What the task asks |
Below is a listing from which only part is wanted; return exactly the lines from the one with "#### [Submission URL](https://thelibre.news/servo-vs-ladybird/)" up to and including the one with "In the ever-evolving".

○ ○ ○ ○ ○ ○ ○

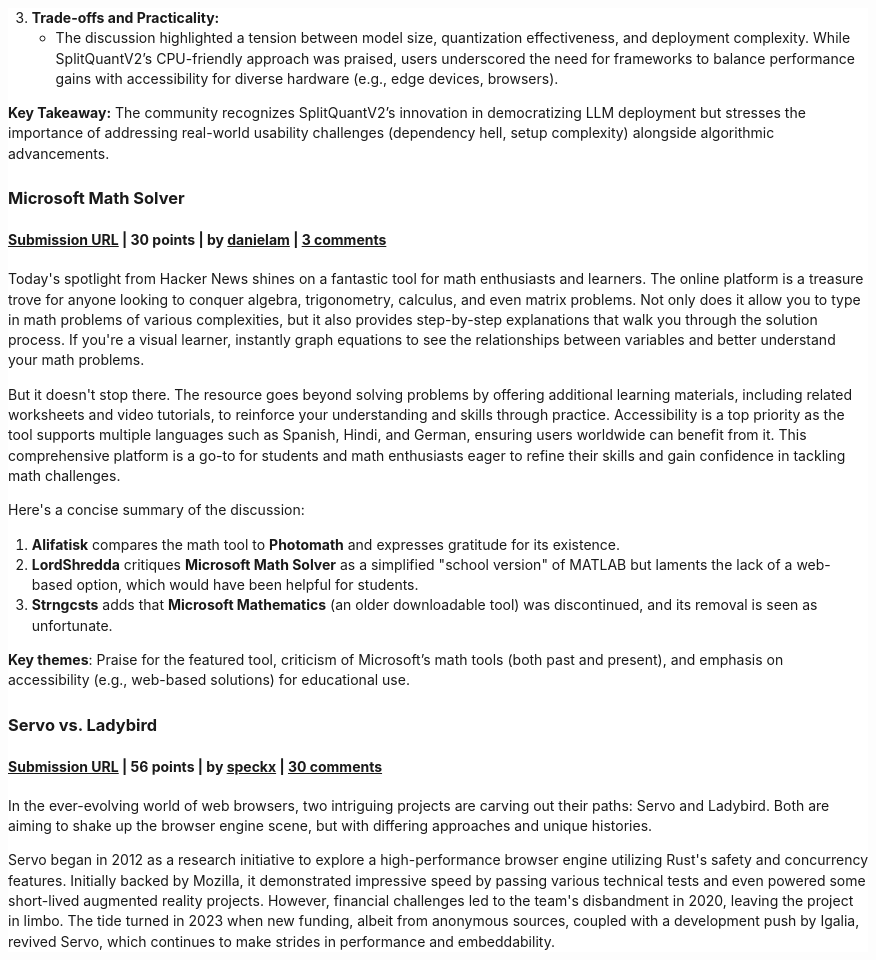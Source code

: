 3. **Trade-offs and Practicality:**
   - The discussion highlighted a tension between model size, quantization effectiveness, and deployment complexity. While SplitQuantV2’s CPU-friendly approach was praised, users underscored the need for frameworks to balance performance gains with accessibility for diverse hardware (e.g., edge devices, browsers).

**Key Takeaway:** The community recognizes SplitQuantV2’s innovation in democratizing LLM deployment but stresses the importance of addressing real-world usability challenges (dependency hell, setup complexity) alongside algorithmic advancements.

### Microsoft Math Solver

#### [Submission URL](https://mathsolver.microsoft.com/en) | 30 points | by [danielam](https://news.ycombinator.com/user?id=danielam) | [3 comments](https://news.ycombinator.com/item?id=43487506)

Today's spotlight from Hacker News shines on a fantastic tool for math enthusiasts and learners. The online platform is a treasure trove for anyone looking to conquer algebra, trigonometry, calculus, and even matrix problems. Not only does it allow you to type in math problems of various complexities, but it also provides step-by-step explanations that walk you through the solution process. If you're a visual learner, instantly graph equations to see the relationships between variables and better understand your math problems.

But it doesn't stop there. The resource goes beyond solving problems by offering additional learning materials, including related worksheets and video tutorials, to reinforce your understanding and skills through practice. Accessibility is a top priority as the tool supports multiple languages such as Spanish, Hindi, and German, ensuring users worldwide can benefit from it. This comprehensive platform is a go-to for students and math enthusiasts eager to refine their skills and gain confidence in tackling math challenges.

Here's a concise summary of the discussion:

1. **Alifatisk** compares the math tool to **Photomath** and expresses gratitude for its existence.  
2. **LordShredda** critiques **Microsoft Math Solver** as a simplified "school version" of MATLAB but laments the lack of a web-based option, which would have been helpful for students.  
3. **Strngcsts** adds that **Microsoft Mathematics** (an older downloadable tool) was discontinued, and its removal is seen as unfortunate.  

**Key themes**: Praise for the featured tool, criticism of Microsoft’s math tools (both past and present), and emphasis on accessibility (e.g., web-based solutions) for educational use.

### Servo vs. Ladybird

#### [Submission URL](https://thelibre.news/servo-vs-ladybird/) | 56 points | by [speckx](https://news.ycombinator.com/user?id=speckx) | [30 comments](https://news.ycombinator.com/item?id=43484427)

In the ever-evolving world of web browsers, two intriguing projects are carving out their paths: Servo and Ladybird. Both are aiming to shake up the browser engine scene, but with differing approaches and unique histories.

Servo began in 2012 as a research initiative to explore a high-performance browser engine utilizing Rust's safety and concurrency features. Initially backed by Mozilla, it demonstrated impressive speed by passing various technical tests and even powered some short-lived augmented reality projects. However, financial challenges led to the team's disbandment in 2020, leaving the project in limbo. The tide turned in 2023 when new funding, albeit from anonymous sources, coupled with a development push by Igalia, revived Servo, which continues to make strides in performance and embeddability.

○ ○ ○ ○ ○ ○ ○

Exercise response |
#### [Submission URL](https://thelibre.news/servo-vs-ladybird/) | 56 points | by [speckx](https://news.ycombinator.com/user?id=speckx) | [30 comments](https://news.ycombinator.com/item?id=43484427)

In the ever-evolving world of web browsers, two intriguing projects are carving out their paths: Servo and Ladybird. Both are aiming to shake up the browser engine scene, but with differing approaches and unique histories.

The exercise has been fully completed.